On Wednesday the IT world tuned in to watch Apple CEO Tim Cook announce the new iPhones and the all the Apple Watch. What many people didn't realise at the same time was that an old warhorse of Apple for many years was silently being put down. The iPod Classic.

It is often said that Apple is an innovative company. I'm not one of the people who say that. Apple, to me, is a design company. It didn’t invent the MP3 player, what it did do was make the best one on the market and helped further drive the digital music industry.

I remember those early days of MP3s. Napster brought the idea of digital music to the masses in 1999, but the mainstream opinion of it was of bedroom hackers stealing music. With the iPod and then iTunes Apple helped change digital music and the way that it was perceived.

I reviewed my first MP3 player in 2000 and it was a long way from the iPod. The Soulmate had a capacity of 16MB, yes that’s right, 16MB. It took two AAA batteries and would last two, perhaps three journeys from my flat in North London to my office by Tower Bridge. So if you were lucky you could listen to same three or four songs twice in one journey! And you thought your iPhone battery was bad!

The best MP3 players at that time were from Diamond with models such as the Rio. By modern standards though they weren’t that good. I remember they would crash often and also consume batteries at an eye-watering rate.
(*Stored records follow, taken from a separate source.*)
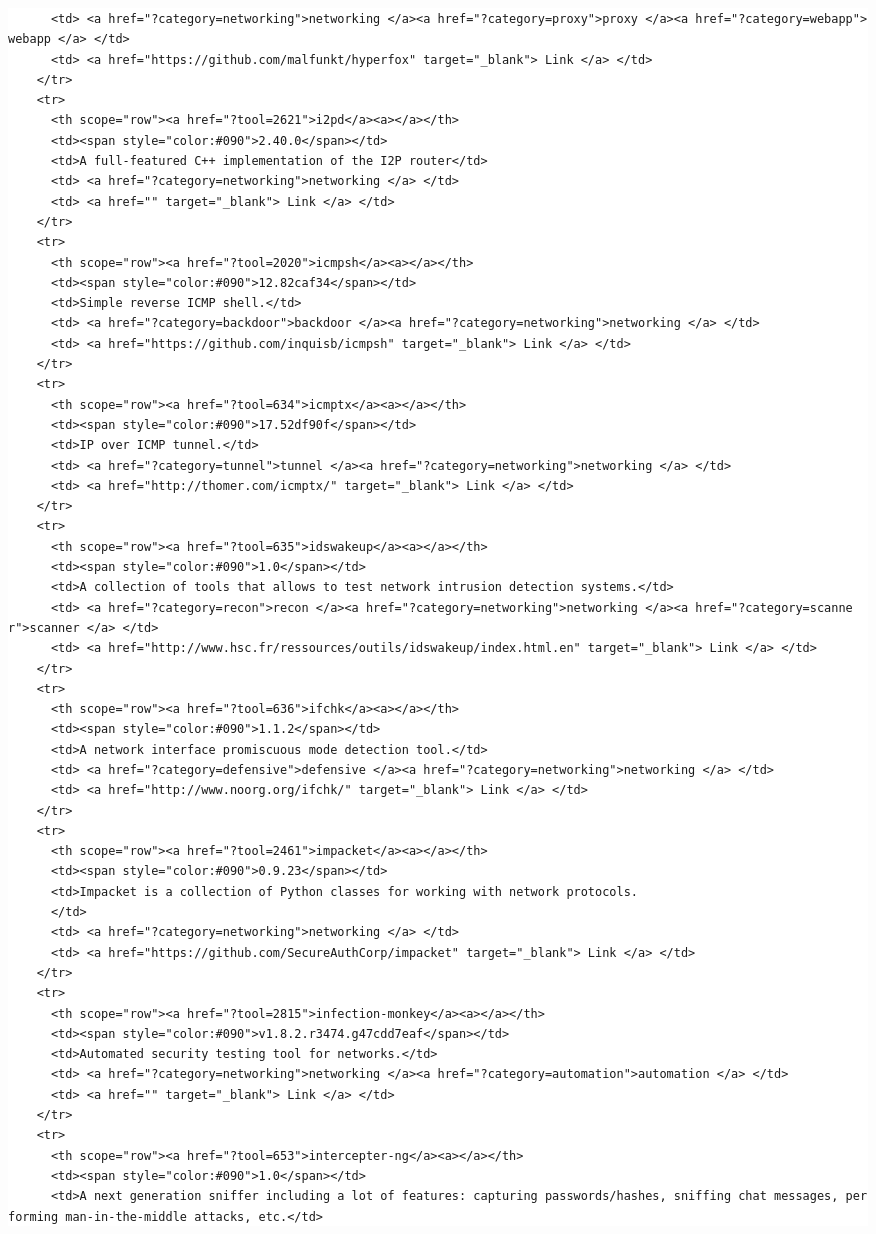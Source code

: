           <td> <a href="?category=networking">networking </a><a href="?category=proxy">proxy </a><a href="?category=webapp">webapp </a> </td>
          <td> <a href="https://github.com/malfunkt/hyperfox" target="_blank"> Link </a> </td>
        </tr>
        <tr>
          <th scope="row"><a href="?tool=2621">i2pd</a><a></a></th>
          <td><span style="color:#090">2.40.0</span></td>
          <td>A full-featured C++ implementation of the I2P router</td>
          <td> <a href="?category=networking">networking </a> </td>
          <td> <a href="" target="_blank"> Link </a> </td>
        </tr>
        <tr>
          <th scope="row"><a href="?tool=2020">icmpsh</a><a></a></th>
          <td><span style="color:#090">12.82caf34</span></td>
          <td>Simple reverse ICMP shell.</td>
          <td> <a href="?category=backdoor">backdoor </a><a href="?category=networking">networking </a> </td>
          <td> <a href="https://github.com/inquisb/icmpsh" target="_blank"> Link </a> </td>
        </tr>
        <tr>
          <th scope="row"><a href="?tool=634">icmptx</a><a></a></th>
          <td><span style="color:#090">17.52df90f</span></td>
          <td>IP over ICMP tunnel.</td>
          <td> <a href="?category=tunnel">tunnel </a><a href="?category=networking">networking </a> </td>
          <td> <a href="http://thomer.com/icmptx/" target="_blank"> Link </a> </td>
        </tr>
        <tr>
          <th scope="row"><a href="?tool=635">idswakeup</a><a></a></th>
          <td><span style="color:#090">1.0</span></td>
          <td>A collection of tools that allows to test network intrusion detection systems.</td>
          <td> <a href="?category=recon">recon </a><a href="?category=networking">networking </a><a href="?category=scanner">scanner </a> </td>
          <td> <a href="http://www.hsc.fr/ressources/outils/idswakeup/index.html.en" target="_blank"> Link </a> </td>
        </tr>
        <tr>
          <th scope="row"><a href="?tool=636">ifchk</a><a></a></th>
          <td><span style="color:#090">1.1.2</span></td>
          <td>A network interface promiscuous mode detection tool.</td>
          <td> <a href="?category=defensive">defensive </a><a href="?category=networking">networking </a> </td>
          <td> <a href="http://www.noorg.org/ifchk/" target="_blank"> Link </a> </td>
        </tr>
        <tr>
          <th scope="row"><a href="?tool=2461">impacket</a><a></a></th>
          <td><span style="color:#090">0.9.23</span></td>
          <td>Impacket is a collection of Python classes for working with network protocols.
          </td>
          <td> <a href="?category=networking">networking </a> </td>
          <td> <a href="https://github.com/SecureAuthCorp/impacket" target="_blank"> Link </a> </td>
        </tr>
        <tr>
          <th scope="row"><a href="?tool=2815">infection-monkey</a><a></a></th>
          <td><span style="color:#090">v1.8.2.r3474.g47cdd7eaf</span></td>
          <td>Automated security testing tool for networks.</td>
          <td> <a href="?category=networking">networking </a><a href="?category=automation">automation </a> </td>
          <td> <a href="" target="_blank"> Link </a> </td>
        </tr>
        <tr>
          <th scope="row"><a href="?tool=653">intercepter-ng</a><a></a></th>
          <td><span style="color:#090">1.0</span></td>
          <td>A next generation sniffer including a lot of features: capturing passwords/hashes, sniffing chat messages, performing man-in-the-middle attacks, etc.</td>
Other options that I remember reviewing include such devices as iomega's HipZip an offshoot of the company’s zip drive technology. This used the same storage format as those old Zip disks we used to have, a disk that offered more capacity than a floppy disk. These were the days before USB memory sticks.

I also remember reviewing my first one of those around the 2001, a 4MB one! You couldn’t give one of these away now, back then I had to sign a loan agreement form and it was couriered back to the company after my review.

Anyway back to the HipZip, when it worked it was good. However, only weeks after I started playing with it, it started to crash more and more. To cope with this I always made sure I had a paperclip with me that I could use to press in the reset button! Not soon after though it stopped working altogether.

What has this got to do with the iPod? Well Apple saw a gap in the market and made a device that people were looking for. With a sleek design, coupled with a simple scroll wheel interface and white headphones it took MP3s out into the mainstream.

So while we may be saying hello to some larger iPhones, spare a time to remember the lowly iPod. Yes it only did one thing, play music, but it did it well.